The International Monetary Fund (IMF) has asked Pakistan to arrange fresh loans worth $8 billion to support external debt repayments over the next seven months for the completion of the long-stalled 9th review bailout package.
A staff-level agreement to release a $1.1 billion tranche out of a $6.5 billion IMF package has been delayed since November 2022 with around 100 days over since the last staff-level mission to Pakistan.
Despite receiving confirmation from Saudi Arabia and the United Arab Emirates (UAE), the IMF has asked Pakistan to arrange $8.4 billion in fresh loans for debt repayments for May-December 2023 period to avoid default.

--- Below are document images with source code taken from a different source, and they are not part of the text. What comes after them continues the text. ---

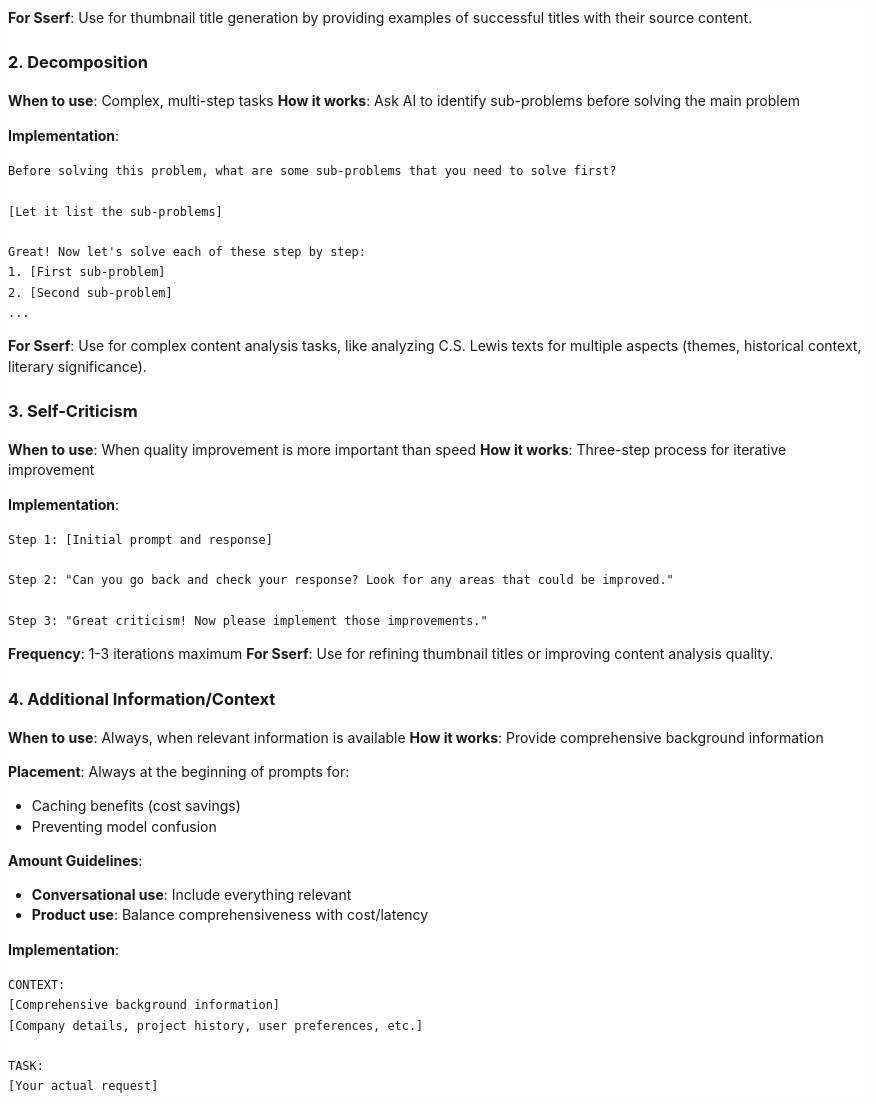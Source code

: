 **For Sserf**: Use for thumbnail title generation by providing examples of successful titles with their source content.

### 2. **Decomposition**
**When to use**: Complex, multi-step tasks
**How it works**: Ask AI to identify sub-problems before solving the main problem

**Implementation**:
```
Before solving this problem, what are some sub-problems that you need to solve first?

[Let it list the sub-problems]

Great! Now let's solve each of these step by step:
1. [First sub-problem]
2. [Second sub-problem]
...
```

**For Sserf**: Use for complex content analysis tasks, like analyzing C.S. Lewis texts for multiple aspects (themes, historical context, literary significance).

### 3. **Self-Criticism**
**When to use**: When quality improvement is more important than speed
**How it works**: Three-step process for iterative improvement

**Implementation**:
```
Step 1: [Initial prompt and response]

Step 2: "Can you go back and check your response? Look for any areas that could be improved."

Step 3: "Great criticism! Now please implement those improvements."
```

**Frequency**: 1-3 iterations maximum
**For Sserf**: Use for refining thumbnail titles or improving content analysis quality.

### 4. **Additional Information/Context**
**When to use**: Always, when relevant information is available
**How it works**: Provide comprehensive background information

**Placement**: Always at the beginning of prompts for:
- Caching benefits (cost savings)
- Preventing model confusion

**Amount Guidelines**:
- **Conversational use**: Include everything relevant
- **Product use**: Balance comprehensiveness with cost/latency

**Implementation**:
```
CONTEXT:
[Comprehensive background information]
[Company details, project history, user preferences, etc.]

TASK:
[Your actual request]
```
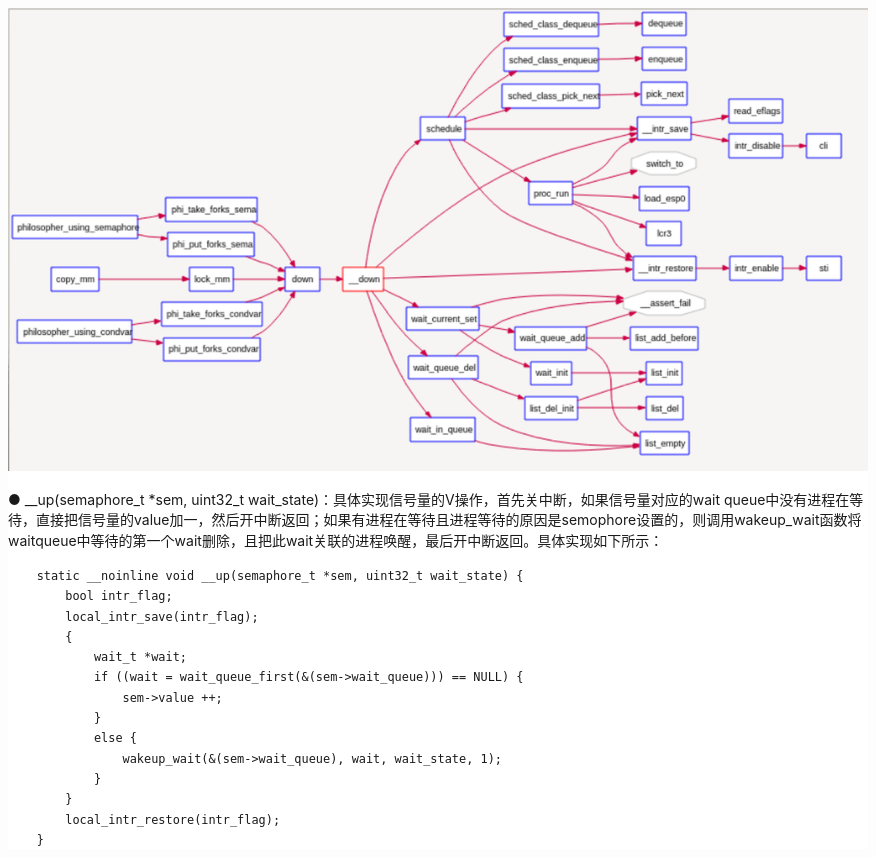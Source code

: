 



![image-20200507212856807](image-20200507212856807.png)





● __up(semaphore_t *sem, uint32_t
wait_state)：具体实现信号量的V操作，首先关中断，如果信号量对应的wait
queue中没有进程在等待，直接把信号量的value加一，然后开中断返回；如果有进程在等待且进程等待的原因是semophore设置的，则调用wakeup_wait函数将waitqueue中等待的第一个wait删除，且把此wait关联的进程唤醒，最后开中断返回。具体实现如下所示：

```
    static __noinline void __up(semaphore_t *sem, uint32_t wait_state) {
        bool intr_flag;
        local_intr_save(intr_flag);
        {
            wait_t *wait;
            if ((wait = wait_queue_first(&(sem->wait_queue))) == NULL) {
                sem->value ++;
            }
            else {
                wakeup_wait(&(sem->wait_queue), wait, wait_state, 1);
            }
        }
        local_intr_restore(intr_flag);
    }
```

The delay in arranging these funds has caused the ninth programme review worth $1.2 billion to remain incomplete.
“No more tough decisions”
Pakistan’s Finance Minister, Ishaq Dar, has stated that the government will not make any more tough decisions on IMF’s demand anymore. While informally talking to the media, he said it is entirely up to the IMF to sign a staff-level agreement. He clarified that Pakistan has already implemented the pre-conditions of the IMF.
This comes after the IMF spokesperson, Julie Kozack, stated that Pakistan needed “significant additional financing” to successfully complete the ninth review.
She said the country’s economy had very large financing needs which had also been affected by a series of shocks, including severe flooding last year.
It is to mention here that China, the UAE, and Saudi Arabia came to Pakistan’s assistance in March and April with pledges that would cover some of the funding deficit. But the IMF is requesting further arrangements be made to secure the repayment of debts.